In the Organiser’s front-page analysis of the BSP’s victory in the UP elections, editor R. Balashankar is all praise for Mayawati and concedes that she took away a chunk of BJP’s votes, not the SP’s. Clearly disappointed with the BJP for letting the saffron brigade down, he writes: “The BJP lost steam midway. Its campaign got stuck between half-hearted Hindutva and development governance.”
Mayawati, he claims, won because she appealed to the Hindus. According to him, “For the first time in her political career Mayawati played a leveler and social harmoniser. Her campaign was largely Hindu centric. Arguably, of all the non-BJP politicians only Mayawati understood the dynamics of a united Hindu constituency.”

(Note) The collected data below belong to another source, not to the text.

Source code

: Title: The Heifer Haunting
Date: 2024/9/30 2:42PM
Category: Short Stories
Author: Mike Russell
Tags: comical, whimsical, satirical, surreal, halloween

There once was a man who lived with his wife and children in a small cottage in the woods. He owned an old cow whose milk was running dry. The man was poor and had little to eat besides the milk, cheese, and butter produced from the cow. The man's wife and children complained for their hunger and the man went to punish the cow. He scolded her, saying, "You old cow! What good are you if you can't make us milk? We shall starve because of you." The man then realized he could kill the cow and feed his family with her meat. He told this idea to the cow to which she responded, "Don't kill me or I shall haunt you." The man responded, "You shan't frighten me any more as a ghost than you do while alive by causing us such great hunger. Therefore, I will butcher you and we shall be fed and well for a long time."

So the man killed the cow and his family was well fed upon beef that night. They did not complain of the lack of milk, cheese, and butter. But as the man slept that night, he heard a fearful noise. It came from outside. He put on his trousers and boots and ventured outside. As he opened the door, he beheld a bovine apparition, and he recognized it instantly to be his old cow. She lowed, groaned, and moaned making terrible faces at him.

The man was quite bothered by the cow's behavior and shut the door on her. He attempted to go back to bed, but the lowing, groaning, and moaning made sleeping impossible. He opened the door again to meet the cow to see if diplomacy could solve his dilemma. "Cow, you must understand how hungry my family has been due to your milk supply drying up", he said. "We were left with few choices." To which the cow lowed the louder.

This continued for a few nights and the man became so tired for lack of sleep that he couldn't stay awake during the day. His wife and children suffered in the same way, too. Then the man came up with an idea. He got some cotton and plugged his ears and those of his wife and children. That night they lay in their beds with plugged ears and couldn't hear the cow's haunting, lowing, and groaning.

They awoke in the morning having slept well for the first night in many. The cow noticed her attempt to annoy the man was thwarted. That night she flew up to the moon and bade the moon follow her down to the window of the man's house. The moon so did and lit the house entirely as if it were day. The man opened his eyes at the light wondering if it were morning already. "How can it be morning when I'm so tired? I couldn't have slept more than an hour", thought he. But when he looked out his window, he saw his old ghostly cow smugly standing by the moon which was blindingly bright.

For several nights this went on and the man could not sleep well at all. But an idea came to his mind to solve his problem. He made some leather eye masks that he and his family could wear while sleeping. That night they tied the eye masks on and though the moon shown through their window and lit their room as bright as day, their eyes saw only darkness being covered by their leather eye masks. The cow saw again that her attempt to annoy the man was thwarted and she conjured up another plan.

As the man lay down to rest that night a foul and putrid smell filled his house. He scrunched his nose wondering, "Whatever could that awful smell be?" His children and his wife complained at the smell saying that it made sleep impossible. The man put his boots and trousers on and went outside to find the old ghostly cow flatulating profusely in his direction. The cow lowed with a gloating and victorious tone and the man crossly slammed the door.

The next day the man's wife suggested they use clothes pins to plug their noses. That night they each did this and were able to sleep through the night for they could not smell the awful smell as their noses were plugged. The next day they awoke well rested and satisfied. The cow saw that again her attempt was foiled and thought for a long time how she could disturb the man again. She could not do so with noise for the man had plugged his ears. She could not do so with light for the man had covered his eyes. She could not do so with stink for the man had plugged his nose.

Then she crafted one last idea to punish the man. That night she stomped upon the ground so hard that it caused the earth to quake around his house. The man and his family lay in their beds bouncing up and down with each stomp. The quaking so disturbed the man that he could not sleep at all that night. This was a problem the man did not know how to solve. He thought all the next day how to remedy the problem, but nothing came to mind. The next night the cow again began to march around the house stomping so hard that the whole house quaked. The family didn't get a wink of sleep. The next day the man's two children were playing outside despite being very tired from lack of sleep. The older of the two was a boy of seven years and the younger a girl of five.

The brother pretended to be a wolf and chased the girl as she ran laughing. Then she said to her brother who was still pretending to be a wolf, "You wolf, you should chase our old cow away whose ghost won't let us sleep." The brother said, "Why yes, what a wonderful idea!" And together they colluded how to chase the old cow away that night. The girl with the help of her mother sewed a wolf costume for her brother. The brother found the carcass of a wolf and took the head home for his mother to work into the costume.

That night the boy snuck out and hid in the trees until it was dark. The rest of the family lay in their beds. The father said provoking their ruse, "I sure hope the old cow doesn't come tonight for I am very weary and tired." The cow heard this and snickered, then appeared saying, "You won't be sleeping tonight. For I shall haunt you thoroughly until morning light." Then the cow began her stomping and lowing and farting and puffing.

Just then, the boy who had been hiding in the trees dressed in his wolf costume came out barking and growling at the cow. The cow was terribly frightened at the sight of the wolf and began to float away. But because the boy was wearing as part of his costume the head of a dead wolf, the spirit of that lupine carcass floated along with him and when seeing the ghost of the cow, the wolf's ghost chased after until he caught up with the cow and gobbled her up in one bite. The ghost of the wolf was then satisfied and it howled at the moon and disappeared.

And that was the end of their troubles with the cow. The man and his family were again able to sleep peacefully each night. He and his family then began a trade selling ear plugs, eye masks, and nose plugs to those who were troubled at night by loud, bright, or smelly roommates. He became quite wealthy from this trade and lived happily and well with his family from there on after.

Although she did not openly play a Hindu card, “but like Indira Gandhi, on an altogether different format in the eighties, Mayawati subtly advanced a soft Hindutva line, appealing to the so-called Manuwadis even as she told her bahujan samaj that their interest rested in a unified Hindu social order rather than artificially created barriers promoted by disparate interests to keep the society mutually suspicious.”
Myth of Muslim vote bank
If Mayawati is praised for her alleged soft Hindutva credentials, the Muslim voter also receives some left-handed compliments. In the same article, Balashankar writes that the myth of the Muslim vote bank was also busted in this election. The results prove “Muslims too behave like the rest of the electorate in the country, they have their caste and religious divide, they are divided between Shias and Sunnis, as upper caste and Dalit, rich and poor, fanatic and liberal.”